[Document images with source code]

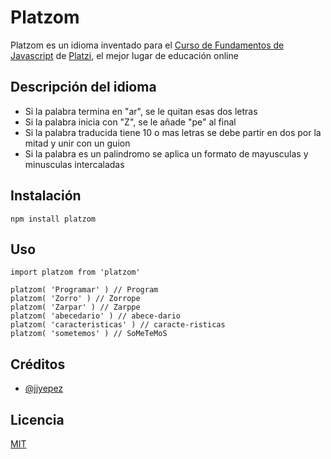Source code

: # Platzom

Platzom es un idioma inventado para el [Curso de Fundamentos de Javascript](https://platzi.com/js) de [Platzi](https://platzi.com), el mejor lugar de educación online 

## Descripción del idioma

- Si la palabra termina en "ar", se le quitan esas dos letras
- Si la palabra inicia con "Z", se le añade "pe" al final
- Si la palabra traducida tiene 10 o mas letras se debe partir en dos por la mitad y unir con un guion
- Si la palabra es un palindromo se aplica un formato de mayusculas y minusculas intercaladas

## Instalación

```
npm install platzom
```

## Uso

```
import platzom from 'platzom'

platzom( 'Programar' ) // Program
platzom( 'Zorro' ) // Zorrope
platzom( 'Zarpar' ) // Zarppe
platzom( 'abecedario' ) // abece-dario
platzom( 'caracteristicas' ) // caracte-risticas
platzom( 'sometemos' ) // SoMeTeMoS
```

## Créditos

- [@jjyepez](https://twitter.com/jjyepez)

## Licencia

[MIT](https://opensource.org/licenses/MIT)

- Description of the task
Return every line above in which the string "idioma" occurs.

- Solved exercise
Platzom es un idioma inventado para el [Curso de Fundamentos de Javascript](https://platzi.com/js) de [Platzi](https://platzi.com), el mejor lugar de educación online 
## Descripción del idioma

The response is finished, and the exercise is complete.